Beth I am very interested in your opinion of some scenarios, each one takes it a little farther so I’m sure one will cross the line. Let’s imagine that six of the Polsun patients form the Polsun Dialysis Cooperative (PDC). They are given a storefront in town by the owner or the city, and free utilities (including cable and internet). The member’s families and their neighbors clean the place up while all six PDC members and their designated helpers move to Seattle for four to six weeks of home hemodialysis training.

Scenario one:
They are all trained on the Aksys PHD. Once they are finished training their Seattle Provider co-locates all six PHDs, chairs and supplies into the co-op’s club house. All members can dialyze at any time so long as their helper is present or another member’s helper. Members dialyze at all different times but in general choose to treat at the same time (or a half hour plus or minus) on a five to seven day a week schedule. There are any number of helpers present but at least one person who is not on dialysis.

Scenario two:
They are trained on the B Braun Dialog to do more frequent dialysis. Once they are finished their Provider co-locates all six B Brauns, six small individual ROs, chairs and supplies into the PDC club house. All members can dialyze at any time so long as their helper is present or another member’s helper. Members dialyze at all different times but in general choose to treat at the same time (or a half hour plus or minus) on a five to seven day a week schedule. There are any number of helpers present but always some minimum - 1 helper to 2 patients for instance The helper(s) is present during the treatment and sets up the machine.

Scenario three:
They are trained on the B Braun Dialog to do three day a week dialysis. Once they are finished their Provider co-locates three B Brauns, three individual ROs, chairs and supplies into the PDC club house. Members switch off dialyzing a half hour apart (or whatever works out) on either a M-W-F or T-Th-S schedule. Only one of the helpers is present during the treatment. The Provider pays a stipend of $40 per treatment the helper on duty works about 6 hours and pockets $120.

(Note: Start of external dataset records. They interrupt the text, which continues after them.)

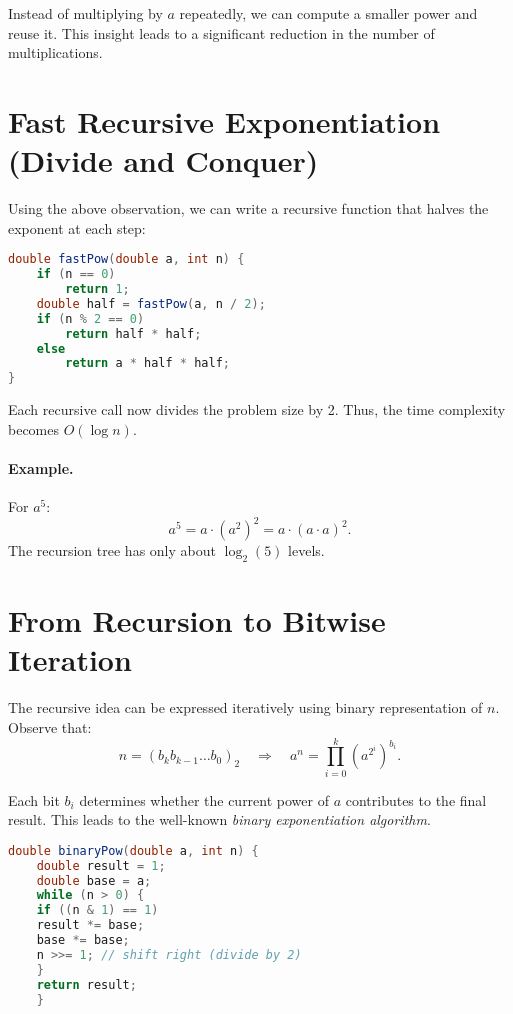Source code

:\documentclass[a4paper,12pt]{article}
\begin{document}
    Instead of multiplying by \( a \) repeatedly, we can compute a smaller power and reuse it.
    This insight leads to a significant reduction in the number of multiplications.

    \section{Fast Recursive Exponentiation (Divide and Conquer)}

    Using the above observation, we can write a recursive function that halves the exponent at each step:

    \begin{lstlisting}[language=Java, caption={Fast recursive exponentiation}]
double fastPow(double a, int n) {
    if (n == 0)
        return 1;
    double half = fastPow(a, n / 2);
    if (n % 2 == 0)
        return half * half;
    else
        return a * half * half;
}
    \end{lstlisting}

    Each recursive call now divides the problem size by 2.
    Thus, the time complexity becomes \( O(\log n) \).

    \paragraph{Example.}
    For \( a^5 \):
    \[
        a^5 = a \cdot (a^2)^2 = a \cdot (a \cdot a)^2.
    \]
    The recursion tree has only about \( \log_2(5) \) levels.

    \section{From Recursion to Bitwise Iteration}

    The recursive idea can be expressed iteratively using binary representation of \( n \).
    Observe that:
    \[
        n = (b_k b_{k-1} \ldots b_0)_2
        \quad \Rightarrow \quad
        a^n = \prod_{i=0}^{k} (a^{2^i})^{b_i}.
    \]

    Each bit \( b_i \) determines whether the current power of \( a \) contributes to the final result.
    This leads to the well-known \emph{binary exponentiation algorithm}.

    \begin{lstlisting}[language=Java, caption={Bitwise (iterative) exponentiation}]
    double binaryPow(double a, int n) {
    double result = 1;
    double base = a;
    while (n > 0) {
    if ((n & 1) == 1)
    result *= base;
    base *= base;
    n >>= 1; // shift right (divide by 2)
    }
    return result;
    }
\end{lstlisting}
\end{document}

So for under all three hypotheticals lets assume that half the patients are self-cannulaters, and lets assume that while they were in Seattle all six helpers learned to cannulate. Lets also assume that they are all stable enough to meet the Provider’s home patient standards but lets also acknowledge that people’s stability ebbs and flows.

Okay let me say - I’m for all three. In fact I am not sure that this is something only people in rural areas would be interested in doing. Thoughts?

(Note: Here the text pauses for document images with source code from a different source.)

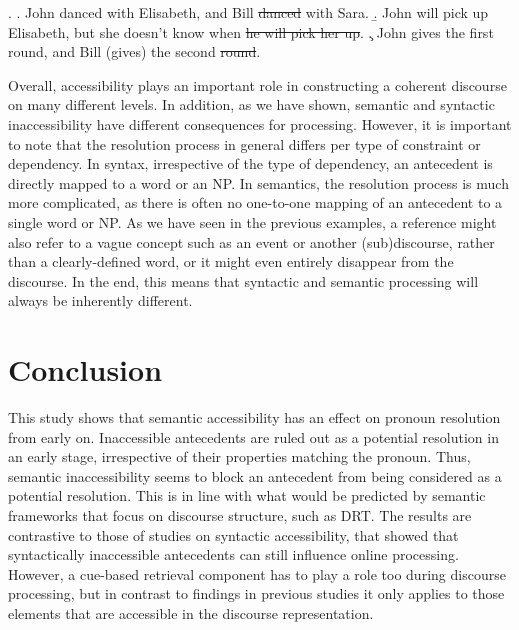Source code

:\documentclass[11pt]{article} %
\begin{document}
\ex.
\a. John danced with Elisabeth, and Bill \sout{danced} with Sara. 
\b. John will pick up Elisabeth, but she doesn't know when \sout{he will pick her up}.
\c. John gives the first round, and Bill (gives) the second \sout{round}.

Overall, accessibility plays an important role in constructing a coherent discourse on many different levels. In addition, as we have shown, semantic and syntactic inaccessibility have different consequences for processing. However, it is important to note that the resolution process in general differs per type of constraint or dependency.  In syntax, irrespective of the type of dependency, an antecedent is directly mapped to a word or an NP. In semantics, the resolution process is much more complicated, as there is often no one-to-one mapping of an antecedent to a single word or NP. As we have seen in the previous examples, a reference might also refer to a vague concept such as an event or another (sub)discourse, rather than a clearly-defined word, or it might even entirely disappear from the discourse. In the end, this means that syntactic and semantic processing will always be inherently different.


\section{Conclusion}
This study shows that semantic accessibility has an effect on pronoun resolution from early on. Inaccessible antecedents are ruled out as a potential resolution in an early stage, irrespective of their properties matching the pronoun. Thus, semantic inaccessibility seems to block an antecedent from being considered as a potential resolution. This is in line with what would be predicted by semantic frameworks that focus on discourse structure, such as DRT. The results are contrastive to those of studies on syntactic accessibility, that showed that syntactically inaccessible antecedents can still influence online processing. However, a cue-based retrieval component has to play a role too during discourse processing, but in contrast to findings in previous studies it only applies to those elements that are accessible in the discourse representation.
\end{document}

Marty, Same scenario where I live, which is rural area. Was traveling 45mins to 1 hr. to neighboring county for dialysis becasue there was no unit in the county I live in. Luckily I am still able to drive myself or don’t know what I would do. As I age things could change and is yet another reason to get on home hemo. Lin.

Sorry it took me a while to respond to Marty’s question about George Harper. I found a couple of lengthy but interesting articles about George Harper. The first describes the ups and downs of RV travel with a hemodialysis machine (pictures included). The second describes why and how he set up his own supply (durable medical equipment) company to become a Medicare Method II provider. It was not an easy task and he had many frustrating moments along the way – mostly from the corporation he was trying to work with. I’m not sure that everyone would have the energy to keep fighting like he did, but I’m in awe of all he did.